Where                       Escondido Municipal Gallery
                                  262 E. Grand Avenue
                                  Escondido, CA 92025
Key Dates                  Exhibit Dates:     August 8 (Friday) - Sept. 27, 2014
eception:          2nd Saturday in September 5:30-8pm
Viewing Times             Tuesday, Thursday, Friday, and Saturday 11-4pm
                                    Closed Sunday, Monday, Wednesday
 More info:        

Saturday, August 9, 2014

August TotM Weaving

Here's the huck lace version of the August towel, in natural 40/2 unbleached linen.  To make the design square, weave the plain weave between the lace treadling sequence the same size as the plain weave threading between the lace threading blocks.  If you are weaving evenweave (the same picks per inch as ends per inch), this will be 36 picks of plain weave between the lace.

Tuesday, August 5, 2014

Doup Leno Setup Part 1 - Doup Threading

The leno/gauze weave studies I've been doing are turning out to be quite a fun adventure.

In doup leno, the warp works in pairs, each pair having a side-to-side stationary ("ground") warp and a side-to-side moving ("doup") warp.  The doup warp can be raised either to the left or to the right of the ground warp, causing the pair to twist back and forth with each other, with the weft holding the twist in place.
The doup warp is threaded through a ("back") harness at the rear of the castle, then it passes under the ground warp (also threaded near the rear), and finally it's threaded through the doup (string) heddle which has been threaded through a harness (the "standard" harness) in the front of the castle.
The doup heddles are the green strings hanging down from the standard heddles.

When the standard and doup harnesses are raised together, the doup warp is raised in the crossed position under the ground warp.

You can see the crossed warps in focus in the background, with the standard and doup heddles out of focus in the foreground.

When the back and doup harnesses are raised, the doup warp is raised in its normal position beside the ground warp.

Here the standard and doup heddles are in focus.  The standard remains lowered, but since the doup is raised, the doup heddles are able to slide up through the standard heddle eye, allowing the doup warp to be raised without a cross.

If these two steps are repeated, raising the doup warp and leaving the ground warp down on every pick, the result is plain gauze weave.

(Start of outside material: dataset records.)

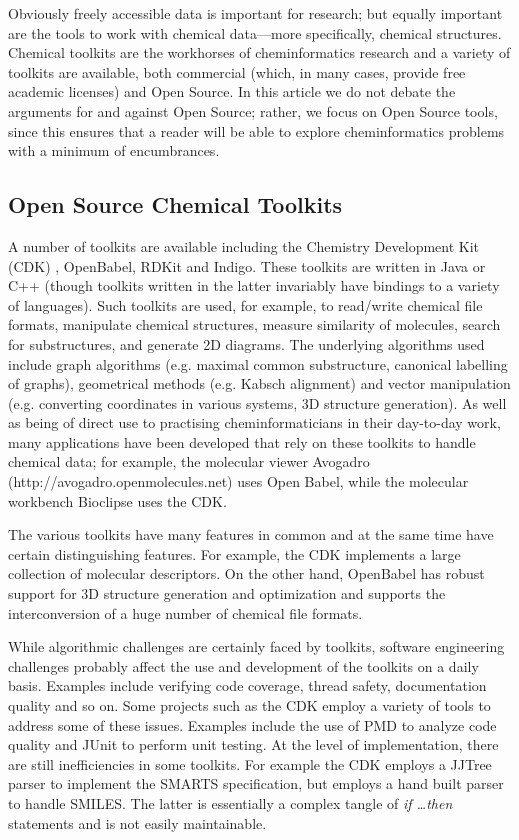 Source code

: \documentclass{sig-alternate}
\begin{document}
Obviously freely accessible data is important for research; but
equally important are the tools to work with chemical data---more
specifically, chemical structures. Chemical toolkits are the workhorses
of cheminformatics research and a variety of toolkits are available,
both commercial (which, in many cases, provide free academic
licenses) and Open Source. In this article we do not debate the
arguments for and against Open Source; rather, we focus on Open Source
tools, since this ensures that a reader will be able to explore
cheminformatics problems with a minimum of encumbrances.

\subsection{Open Source Chemical Toolkits}

A number of toolkits are available including the Chemistry Development
Kit (CDK) \cite{steinbeck2003}, OpenBabel, RDKit and Indigo. These toolkits are written in
Java or C++ (though toolkits written in the latter invariably have
bindings to a variety of languages). Such toolkits are used, for
example, to read/write chemical file formats, manipulate chemical
structures, measure similarity of molecules, search for substructures,
and generate 2D diagrams. The underlying algorithms used include graph
algorithms (e.g. maximal common substructure, canonical labelling of
graphs), geometrical methods (e.g. Kabsch alignment) and vector
manipulation (e.g. converting coordinates in various systems, 3D
structure generation). As well as being of direct use to practising
cheminformaticians in their day-to-day work, many applications have
been developed that rely on these toolkits to handle chemical data;
for example, the molecular viewer Avogadro
(http://avogadro.openmolecules.net) uses Open Babel, while the
molecular workbench Bioclipse \cite{Bioclipse2} uses the CDK.

The various toolkits have many features in common and at the same time
have certain distinguishing features. For example, the CDK implements
a large collection of molecular descriptors. On the other hand,
OpenBabel has robust support for 3D structure generation and
optimization and supports the interconversion of a huge number of
chemical file formats.

While algorithmic challenges are certainly faced by toolkits, software
engineering challenges probably affect the use and development of the
toolkits on a daily basis. Examples include verifying code coverage,
thread safety, documentation quality and so on. Some projects such as
the CDK employ a variety of tools to address some of these issues.
Examples include the use of PMD to analyze code quality and JUnit to
perform unit testing. At the level of implementation, there are still
inefficiencies in some toolkits. For example the CDK employs a JJTree
parser to implement the SMARTS specification, but employs a hand built
parser to handle SMILES. The latter is essentially a complex tangle of
\emph{if \ldots then} statements and is not easily maintainable.
\end{document}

But you can also raise the ground warp alternately to get plain weave in between the twists, forming more complex structures.  This is "fancy gauze", also called leno.

Friday, August 1, 2014

August TotM - More Lace Weaving

Summer is flying by, isn't it?

The Towel of the Month for August uses a huck threading in blocks, surrounded by plain weave.  Here are the stats:

Warp: unbleached 40/2 linen
Weft: same as warp
Total number of warp ends: 564
Warp setting: 30 ends per inch (epi)
Width in reed: 18.8"

Thread according to the draft shown here.

There are two different treadlings for this towel.  You can make huck lace using the first tie-up and treadling, or you can make huck "spots" with the other combination.  Make one towel using each!